Exercise goal =
Transcribe the entries below exactly.

--- Records for this task Enclosed Below ---

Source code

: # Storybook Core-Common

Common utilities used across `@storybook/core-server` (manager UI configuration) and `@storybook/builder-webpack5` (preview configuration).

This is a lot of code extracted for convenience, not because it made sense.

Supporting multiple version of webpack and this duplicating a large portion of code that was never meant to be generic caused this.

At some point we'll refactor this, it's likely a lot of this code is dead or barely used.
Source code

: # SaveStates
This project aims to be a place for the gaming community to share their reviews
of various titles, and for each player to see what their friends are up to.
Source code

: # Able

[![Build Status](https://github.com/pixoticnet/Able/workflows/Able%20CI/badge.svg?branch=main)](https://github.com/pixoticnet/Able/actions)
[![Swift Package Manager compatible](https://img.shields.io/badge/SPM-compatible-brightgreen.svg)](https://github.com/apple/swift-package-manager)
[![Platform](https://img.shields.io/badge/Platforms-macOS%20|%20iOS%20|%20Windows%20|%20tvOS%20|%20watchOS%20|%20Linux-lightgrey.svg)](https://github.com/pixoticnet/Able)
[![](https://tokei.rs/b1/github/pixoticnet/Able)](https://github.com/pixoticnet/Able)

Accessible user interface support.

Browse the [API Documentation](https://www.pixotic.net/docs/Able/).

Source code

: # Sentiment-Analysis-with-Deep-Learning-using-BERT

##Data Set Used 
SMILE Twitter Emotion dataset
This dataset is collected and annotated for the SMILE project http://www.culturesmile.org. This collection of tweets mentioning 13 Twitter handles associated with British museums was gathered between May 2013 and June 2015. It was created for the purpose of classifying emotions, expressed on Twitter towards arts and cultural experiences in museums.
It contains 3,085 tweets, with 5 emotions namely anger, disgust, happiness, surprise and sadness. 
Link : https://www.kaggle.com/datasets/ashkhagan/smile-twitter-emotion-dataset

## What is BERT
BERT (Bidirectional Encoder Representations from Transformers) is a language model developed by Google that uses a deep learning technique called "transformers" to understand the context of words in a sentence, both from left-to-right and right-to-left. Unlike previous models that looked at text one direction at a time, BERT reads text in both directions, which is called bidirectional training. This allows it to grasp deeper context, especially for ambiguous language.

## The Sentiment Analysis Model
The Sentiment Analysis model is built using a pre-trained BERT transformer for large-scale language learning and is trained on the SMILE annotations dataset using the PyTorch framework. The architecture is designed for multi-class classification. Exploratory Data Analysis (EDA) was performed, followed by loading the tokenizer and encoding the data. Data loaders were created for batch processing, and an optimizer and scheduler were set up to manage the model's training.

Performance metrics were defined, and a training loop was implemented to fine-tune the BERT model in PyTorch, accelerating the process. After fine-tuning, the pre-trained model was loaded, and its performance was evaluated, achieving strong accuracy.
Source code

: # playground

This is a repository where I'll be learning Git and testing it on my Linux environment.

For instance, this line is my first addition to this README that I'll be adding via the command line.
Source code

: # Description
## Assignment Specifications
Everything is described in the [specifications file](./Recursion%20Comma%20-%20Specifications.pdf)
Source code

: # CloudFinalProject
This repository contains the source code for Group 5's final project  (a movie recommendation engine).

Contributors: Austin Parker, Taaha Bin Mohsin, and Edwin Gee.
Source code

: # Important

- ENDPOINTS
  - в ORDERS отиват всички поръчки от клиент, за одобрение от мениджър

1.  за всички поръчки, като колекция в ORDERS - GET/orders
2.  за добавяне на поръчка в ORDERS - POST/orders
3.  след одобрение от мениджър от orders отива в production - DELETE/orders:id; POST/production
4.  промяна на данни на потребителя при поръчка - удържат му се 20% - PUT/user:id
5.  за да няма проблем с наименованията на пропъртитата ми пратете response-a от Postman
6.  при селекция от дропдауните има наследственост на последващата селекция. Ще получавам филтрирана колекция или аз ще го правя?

--- End of Enclosed Records for this task ---

Expected answer =
Source code

: # Storybook Core-Common

Common utilities used across `@storybook/core-server` (manager UI configuration) and `@storybook/builder-webpack5` (preview configuration).

This is a lot of code extracted for convenience, not because it made sense.

Supporting multiple version of webpack and this duplicating a large portion of code that was never meant to be generic caused this.

At some point we'll refactor this, it's likely a lot of this code is dead or barely used.
Source code

: # SaveStates
This project aims to be a place for the gaming community to share their reviews
of various titles, and for each player to see what their friends are up to.
Source code

: # Able

[![Build Status](https://github.com/pixoticnet/Able/workflows/Able%20CI/badge.svg?branch=main)](https://github.com/pixoticnet/Able/actions)
[![Swift Package Manager compatible](https://img.shields.io/badge/SPM-compatible-brightgreen.svg)](https://github.com/apple/swift-package-manager)
[![Platform](https://img.shields.io/badge/Platforms-macOS%20|%20iOS%20|%20Windows%20|%20tvOS%20|%20watchOS%20|%20Linux-lightgrey.svg)](https://github.com/pixoticnet/Able)
[![](https://tokei.rs/b1/github/pixoticnet/Able)](https://github.com/pixoticnet/Able)

Accessible user interface support.

Browse the [API Documentation](https://www.pixotic.net/docs/Able/).

Source code

: # Sentiment-Analysis-with-Deep-Learning-using-BERT

##Data Set Used 
SMILE Twitter Emotion dataset
This dataset is collected and annotated for the SMILE project http://www.culturesmile.org. This collection of tweets mentioning 13 Twitter handles associated with British museums was gathered between May 2013 and June 2015. It was created for the purpose of classifying emotions, expressed on Twitter towards arts and cultural experiences in museums.
It contains 3,085 tweets, with 5 emotions namely anger, disgust, happiness, surprise and sadness. 
Link : https://www.kaggle.com/datasets/ashkhagan/smile-twitter-emotion-dataset

## What is BERT
BERT (Bidirectional Encoder Representations from Transformers) is a language model developed by Google that uses a deep learning technique called "transformers" to understand the context of words in a sentence, both from left-to-right and right-to-left. Unlike previous models that looked at text one direction at a time, BERT reads text in both directions, which is called bidirectional training. This allows it to grasp deeper context, especially for ambiguous language.

## The Sentiment Analysis Model
The Sentiment Analysis model is built using a pre-trained BERT transformer for large-scale language learning and is trained on the SMILE annotations dataset using the PyTorch framework. The architecture is designed for multi-class classification. Exploratory Data Analysis (EDA) was performed, followed by loading the tokenizer and encoding the data. Data loaders were created for batch processing, and an optimizer and scheduler were set up to manage the model's training.

Performance metrics were defined, and a training loop was implemented to fine-tune the BERT model in PyTorch, accelerating the process. After fine-tuning, the pre-trained model was loaded, and its performance was evaluated, achieving strong accuracy.
Source code

: # playground

This is a repository where I'll be learning Git and testing it on my Linux environment.

For instance, this line is my first addition to this README that I'll be adding via the command line.
Source code

: # Description
## Assignment Specifications
Everything is described in the [specifications file](./Recursion%20Comma%20-%20Specifications.pdf)
Source code

: # CloudFinalProject
This repository contains the source code for Group 5's final project  (a movie recommendation engine).

Contributors: Austin Parker, Taaha Bin Mohsin, and Edwin Gee.
Source code

: # Important

- ENDPOINTS
  - в ORDERS отиват всички поръчки от клиент, за одобрение от мениджър

1.  за всички поръчки, като колекция в ORDERS - GET/orders
2.  за добавяне на поръчка в ORDERS - POST/orders
3.  след одобрение от мениджър от orders отива в production - DELETE/orders:id; POST/production
4.  промяна на данни на потребителя при поръчка - удържат му се 20% - PUT/user:id
5.  за да няма проблем с наименованията на пропъртитата ми пратете response-a от Postman
6.  при селекция от дропдауните има наследственост на последващата селекция. Ще получавам филтрирана колекция или аз ще го правя?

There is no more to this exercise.